Overview

Micromize is an open-source enforcement layer built on eBPF. Instead of chasing "bad" behavior, it enforces "good" architecture. It transforms high-level cloud-native assumptions into immutable kernel-level restrictions. If a workload attempts to deviate from its declared structural invariants, the kernel simply says "No."

Today, Micromize attaches eBPF programs to LSM hooks and enforces strict container boundaries, blocks filesystem escapes and host access. It restricts capabilities to prevent privilege escalation via unshare/clone/setns, eliminates ptrace-based debugging/injection attacks, and validates execution integrity via SBOM and runtime hash validation. Policies are loaded before container start and enforced at execution time. No runtime replacement. No learning mode. Kernel-native enforcement.

The Philosophy

Containers rely on namespaces, cgroups, seccomp, and LSMs but they still expose kernel attack surface. Misconfigured or overly privileged workloads lead to container escape primitives, host mutation from containers, runtime drift from the image, and undefined kernel behavior. Tools may detect this. Few eliminate it.

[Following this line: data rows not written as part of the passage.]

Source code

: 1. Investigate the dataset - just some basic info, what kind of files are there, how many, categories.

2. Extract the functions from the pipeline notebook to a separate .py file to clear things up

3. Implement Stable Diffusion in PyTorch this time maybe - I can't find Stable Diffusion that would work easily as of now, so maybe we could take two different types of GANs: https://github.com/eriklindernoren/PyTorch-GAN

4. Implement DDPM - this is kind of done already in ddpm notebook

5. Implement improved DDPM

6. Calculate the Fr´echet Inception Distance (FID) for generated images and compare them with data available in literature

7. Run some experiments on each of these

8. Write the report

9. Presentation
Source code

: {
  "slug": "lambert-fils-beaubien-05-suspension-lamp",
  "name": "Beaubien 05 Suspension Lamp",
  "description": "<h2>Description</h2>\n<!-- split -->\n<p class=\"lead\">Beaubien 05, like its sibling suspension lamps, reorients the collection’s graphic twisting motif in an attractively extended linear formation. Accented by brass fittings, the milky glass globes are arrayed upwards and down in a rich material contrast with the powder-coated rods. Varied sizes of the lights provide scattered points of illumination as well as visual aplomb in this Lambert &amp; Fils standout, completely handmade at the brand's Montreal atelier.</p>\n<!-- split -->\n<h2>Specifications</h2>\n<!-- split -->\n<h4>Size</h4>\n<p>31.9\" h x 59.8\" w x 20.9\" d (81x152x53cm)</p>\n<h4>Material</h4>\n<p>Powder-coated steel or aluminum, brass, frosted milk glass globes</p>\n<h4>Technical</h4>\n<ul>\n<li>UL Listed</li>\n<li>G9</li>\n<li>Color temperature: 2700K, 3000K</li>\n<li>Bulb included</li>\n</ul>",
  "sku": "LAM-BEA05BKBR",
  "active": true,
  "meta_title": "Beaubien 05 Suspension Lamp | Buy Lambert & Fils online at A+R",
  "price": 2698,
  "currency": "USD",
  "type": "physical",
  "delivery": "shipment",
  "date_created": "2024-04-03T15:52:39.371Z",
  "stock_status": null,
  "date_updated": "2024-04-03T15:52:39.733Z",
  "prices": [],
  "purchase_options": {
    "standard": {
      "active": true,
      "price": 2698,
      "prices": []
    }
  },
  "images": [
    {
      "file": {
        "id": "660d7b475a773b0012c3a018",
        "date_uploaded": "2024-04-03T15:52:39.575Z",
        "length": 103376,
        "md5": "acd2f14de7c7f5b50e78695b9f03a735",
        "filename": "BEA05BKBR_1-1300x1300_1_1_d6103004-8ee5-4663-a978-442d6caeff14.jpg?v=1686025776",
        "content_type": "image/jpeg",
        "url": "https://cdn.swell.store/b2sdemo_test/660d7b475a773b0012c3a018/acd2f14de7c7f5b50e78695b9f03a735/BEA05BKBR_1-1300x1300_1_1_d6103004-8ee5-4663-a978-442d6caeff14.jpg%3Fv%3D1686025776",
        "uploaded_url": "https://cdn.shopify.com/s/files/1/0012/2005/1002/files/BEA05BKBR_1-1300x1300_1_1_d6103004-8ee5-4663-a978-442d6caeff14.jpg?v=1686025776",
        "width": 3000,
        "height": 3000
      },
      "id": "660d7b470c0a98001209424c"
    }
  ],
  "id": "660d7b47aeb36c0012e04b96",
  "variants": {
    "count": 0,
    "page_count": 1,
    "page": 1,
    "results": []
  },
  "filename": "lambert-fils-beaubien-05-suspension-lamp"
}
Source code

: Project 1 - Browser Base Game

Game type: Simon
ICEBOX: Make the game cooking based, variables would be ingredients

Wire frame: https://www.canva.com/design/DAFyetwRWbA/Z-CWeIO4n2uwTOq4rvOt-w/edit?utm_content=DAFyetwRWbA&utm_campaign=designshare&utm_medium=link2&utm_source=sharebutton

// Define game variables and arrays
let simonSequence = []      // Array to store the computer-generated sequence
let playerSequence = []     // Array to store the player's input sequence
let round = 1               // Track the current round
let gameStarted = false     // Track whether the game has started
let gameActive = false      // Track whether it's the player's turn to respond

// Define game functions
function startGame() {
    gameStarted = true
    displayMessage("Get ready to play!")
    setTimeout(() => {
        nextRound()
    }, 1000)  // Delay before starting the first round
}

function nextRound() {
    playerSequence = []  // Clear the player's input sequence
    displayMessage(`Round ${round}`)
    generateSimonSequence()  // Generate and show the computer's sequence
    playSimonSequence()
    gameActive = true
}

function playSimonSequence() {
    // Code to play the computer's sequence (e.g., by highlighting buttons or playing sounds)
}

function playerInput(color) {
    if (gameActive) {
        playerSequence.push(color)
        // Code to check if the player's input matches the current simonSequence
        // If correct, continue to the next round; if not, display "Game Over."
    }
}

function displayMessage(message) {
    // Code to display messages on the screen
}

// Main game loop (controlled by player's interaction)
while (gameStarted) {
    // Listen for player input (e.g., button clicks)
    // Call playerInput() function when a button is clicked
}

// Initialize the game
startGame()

Micromize doesn't care what happens inside the container. Instead, it enforces the boundaries. We don't scan for cryptominers because with Micromize, unauthorized binaries can't execute in the first place. You can't effectively protect against every poorly written application, but you can guarantee that nothing runs unless it was part of the original image.

Micromize assumes containers are immutable, disposable, non-host-mutating, and explicit about privilege. If your workload violates those assumptions, Micromize blocks it or forces an explicit posture decision.